-- Opening Marker --
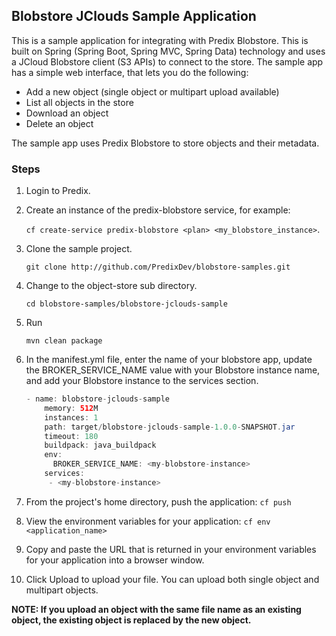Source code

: ## Blobstore JClouds Sample Application

This is a sample application for integrating with Predix Blobstore. This is built on Spring (Spring Boot, Spring MVC, Spring Data) technology and uses a JCloud Blobstore client (S3 APIs) to connect to the store. The sample app has a simple web interface, that lets you do the following:

- Add a new object (single object or multipart upload available)
- List all objects in the store
- Download an object
- Delete an object   

The sample app uses Predix Blobstore to store objects and their metadata.

### Steps

1. Login to Predix.
2. Create an instance of the predix-blobstore service, for example: <p> `cf create-service predix-blobstore <plan> <my_blobstore_instance>`.
3. Clone the sample project. <p> `git clone http://github.com/PredixDev/blobstore-samples.git`
4. Change to the object-store sub directory. <p> `cd blobstore-samples/blobstore-jclouds-sample`
5. Run <p> `mvn clean package`
6. In the manifest.yml file, enter the name of your blobstore app, update the BROKER_SERVICE_NAME value with your Blobstore instance name, and add your Blobstore instance to the services section. <p>

    ```java
    - name: blobstore-jclouds-sample
        memory: 512M
        instances: 1
        path: target/blobstore-jclouds-sample-1.0.0-SNAPSHOT.jar
        timeout: 180
        buildpack: java_buildpack
        env:
          BROKER_SERVICE_NAME: <my-blobstore-instance>
        services:
         - <my-blobstore-instance>
    ```
7. From the project's home directory, push the application: `cf push`
8. View the environment variables for your application: `cf env <application_name>`
9. Copy and paste the URL that is returned in your environment variables for your application into a browser window.
10. Click Upload to upload your file. You can upload both single object and multipart objects.

<p> <b>NOTE: If you upload an object with the same file name as an existing object, the existing object is replaced by the new object.</b>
-- Closing Marker --
Work instruction:
The lines to reproduce run from the one that contains "The sample app uses" through the last line above; copy them exactly.

Result:
The sample app uses Predix Blobstore to store objects and their metadata.

### Steps

1. Login to Predix.
2. Create an instance of the predix-blobstore service, for example: <p> `cf create-service predix-blobstore <plan> <my_blobstore_instance>`.
3. Clone the sample project. <p> `git clone http://github.com/PredixDev/blobstore-samples.git`
4. Change to the object-store sub directory. <p> `cd blobstore-samples/blobstore-jclouds-sample`
5. Run <p> `mvn clean package`
6. In the manifest.yml file, enter the name of your blobstore app, update the BROKER_SERVICE_NAME value with your Blobstore instance name, and add your Blobstore instance to the services section. <p>

    ```java
    - name: blobstore-jclouds-sample
        memory: 512M
        instances: 1
        path: target/blobstore-jclouds-sample-1.0.0-SNAPSHOT.jar
        timeout: 180
        buildpack: java_buildpack
        env:
          BROKER_SERVICE_NAME: <my-blobstore-instance>
        services:
         - <my-blobstore-instance>
    ```
7. From the project's home directory, push the application: `cf push`
8. View the environment variables for your application: `cf env <application_name>`
9. Copy and paste the URL that is returned in your environment variables for your application into a browser window.
10. Click Upload to upload your file. You can upload both single object and multipart objects.

<p> <b>NOTE: If you upload an object with the same file name as an existing object, the existing object is replaced by the new object.</b>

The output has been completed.